(As Word
does not support Greek characters with accents, all Greek words in this text are
transliterated and written in italics)
Prèstèros aulos REVISITED
En las citas sobre Anaximandro
y sus doctrinas, los autores,
en la mayoría de los casos, se limitan a repertirse unos a otros. (E.Góngora, “La obra astronomica de Anaximandro”, Revista de Filosofia de
la Universidad de Costa Rica
38.1976, p.31)
Aëtius reports that according to Anaximander we see the light of the sun hoosper
dia prèstèros aulou and that of the moon hoion prèstèros aulon.1
Presumably, a similar mechanism also accounts for the light of the stars. The
words hoosper dia
prèstèros aulou are
usually translated by something like “as through the nozzle (or: the
mouthpiece) of a bellows”.2 This
translation goes back to a suggestion by Diels in Doxographi Graeci: “immo prester
est follis fabrorum”.3 In
Diels’ Vorsokratiker his translation is more or less tucked away.

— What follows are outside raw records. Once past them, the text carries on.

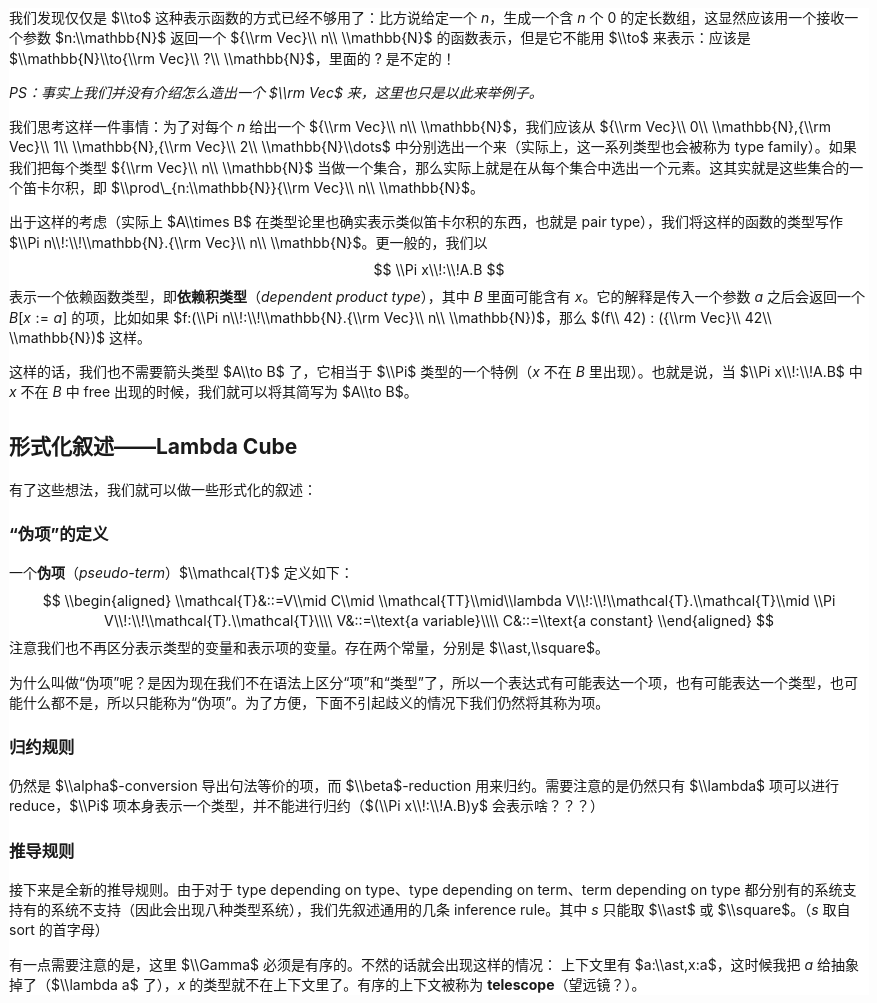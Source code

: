 我们发现仅仅是 $\\to$ 这种表示函数的方式已经不够用了：比方说给定一个 $n$，生成一个含 $n$ 个 $0$ 的定长数组，这显然应该用一个接收一个参数 $n:\\mathbb{N}$ 返回一个 ${\\rm Vec}\\ n\\ \\mathbb{N}$ 的函数表示，但是它不能用 $\\to$ 来表示：应该是 $\\mathbb{N}\\to{\\rm Vec}\\ ?\\ \\mathbb{N}$，里面的 $?$ 是不定的！

*PS：事实上我们并没有介绍怎么造出一个 $\\rm Vec$ 来，这里也只是以此来举例子。*

我们思考这样一件事情：为了对每个 $n$ 给出一个 ${\\rm Vec}\\ n\\ \\mathbb{N}$，我们应该从 ${\\rm Vec}\\ 0\\ \\mathbb{N},{\\rm Vec}\\ 1\\ \\mathbb{N},{\\rm Vec}\\ 2\\ \\mathbb{N}\\dots$ 中分别选出一个来（实际上，这一系列类型也会被称为 type family）。如果我们把每个类型 ${\\rm Vec}\\ n\\ \\mathbb{N}$ 当做一个集合，那么实际上就是在从每个集合中选出一个元素。这其实就是这些集合的一个笛卡尔积，即 $\\prod\_{n:\\mathbb{N}}{\\rm Vec}\\ n\\ \\mathbb{N}$。

出于这样的考虑（实际上 $A\\times B$ 在类型论里也确实表示类似笛卡尔积的东西，也就是 pair type），我们将这样的函数的类型写作 $\\Pi n\\!:\\!\\mathbb{N}.{\\rm Vec}\\ n\\ \\mathbb{N}$。更一般的，我们以
$$
\\Pi x\\!:\\!A.B
$$
表示一个依赖函数类型，即**依赖积类型**（*dependent product type*），其中 $B$ 里面可能含有 $x$。它的解释是传入一个参数 $a$ 之后会返回一个 $B[x:=a]$ 的项，比如如果 $f:(\\Pi n\\!:\\!\\mathbb{N}.{\\rm Vec}\\ n\\ \\mathbb{N})$，那么 $(f\\ 42) : ({\\rm Vec}\\ 42\\ \\mathbb{N})$ 这样。

这样的话，我们也不需要箭头类型 $A\\to B$ 了，它相当于 $\\Pi$ 类型的一个特例（$x$ 不在 $B$ 里出现）。也就是说，当 $\\Pi x\\!:\\!A.B$ 中 $x$ 不在 $B$ 中 free 出现的时候，我们就可以将其简写为 $A\\to B$。

## 形式化叙述——Lambda Cube

有了这些想法，我们就可以做一些形式化的叙述：

### “伪项”的定义

一个**伪项**（*pseudo-term*）$\\mathcal{T}$ 定义如下：
$$
\\begin{aligned}
\\mathcal{T}&::=V\\mid C\\mid \\mathcal{TT}\\mid\\lambda V\\!:\\!\\mathcal{T}.\\mathcal{T}\\mid \\Pi V\\!:\\!\\mathcal{T}.\\mathcal{T}\\\\
V&::=\\text{a variable}\\\\
C&::=\\text{a constant}
\\end{aligned}
$$
注意我们也不再区分表示类型的变量和表示项的变量。存在两个常量，分别是 $\\ast,\\square$。

为什么叫做“伪项”呢？是因为现在我们不在语法上区分“项”和“类型”了，所以一个表达式有可能表达一个项，也有可能表达一个类型，也可能什么都不是，所以只能称为“伪项”。为了方便，下面不引起歧义的情况下我们仍然将其称为项。

### 归约规则

仍然是 $\\alpha$-conversion 导出句法等价的项，而 $\\beta$-reduction 用来归约。需要注意的是仍然只有 $\\lambda$ 项可以进行 reduce，$\\Pi$ 项本身表示一个类型，并不能进行归约（$(\\Pi x\\!:\\!A.B)y$ 会表示啥？？？）

### 推导规则

接下来是全新的推导规则。由于对于 type depending on type、type depending on term、term depending on type 都分别有的系统支持有的系统不支持（因此会出现八种类型系统），我们先叙述通用的几条 inference rule。其中 $s$ 只能取 $\\ast$ 或 $\\square$。（$s$ 取自 sort 的首字母）

有一点需要注意的是，这里 $\\Gamma$ 必须是有序的。不然的话就会出现这样的情况： 上下文里有 $a:\\ast,x:a$，这时候我把 $a$ 给抽象掉了（$\\lambda a$ 了），$x$ 的类型就不在上下文里了。有序的上下文被称为 **telescope**（望远镜？）。
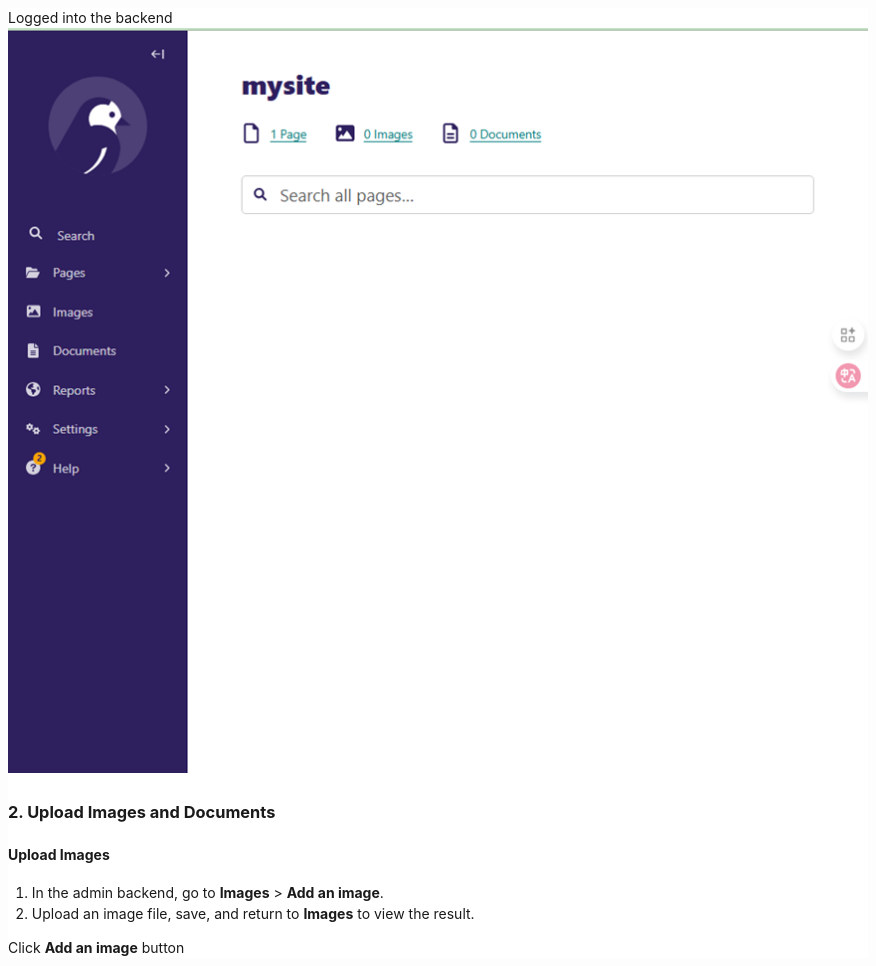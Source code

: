 Logged into the backend  
![alt text](imgs/image-3.png)

### 2. Upload Images and Documents

#### Upload Images

1. In the admin backend, go to **Images** > **Add an image**.
2. Upload an image file, save, and return to **Images** to view the result.

Click **Add an image** button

In a Nachtrag zum ganzen Werk, after having
stipulated that the word prèster
should be printed wide, indicating that he considers it as
authentic, Diels says that such a ‘Blasebalgröhre’ is mentioned by Hippocrates, and in the Wortindex, edited
by Kranz, the translation ‘Blasebalg’
is listed.4 However, the image of a bellows,
somehow connected to a celestial wheel, tends to complicate rather than
elucidate the meaning of the text. If we were to understand that every
celestial body had such a bellows, the result would be hundreds of nozzles,
extending from the celestial wheels towards the earth.5 The image of celestial wheels is in itself clear: it
accounts for the circular orbits of the celestial bodies, it provides a
visualization of a ring that conceals some substance (fire) within its rim, and
it explains why these bodies do not fall to earth.6 The combination of this image with that
of a bellows, however, makes everything unclear. Furthermore, a regular
bellows is supposed to blow air into the fire and not the other way round, as
must be the case with the would-be celestial bellows.
Since
Homer’s time the usual word for bellows is phusa.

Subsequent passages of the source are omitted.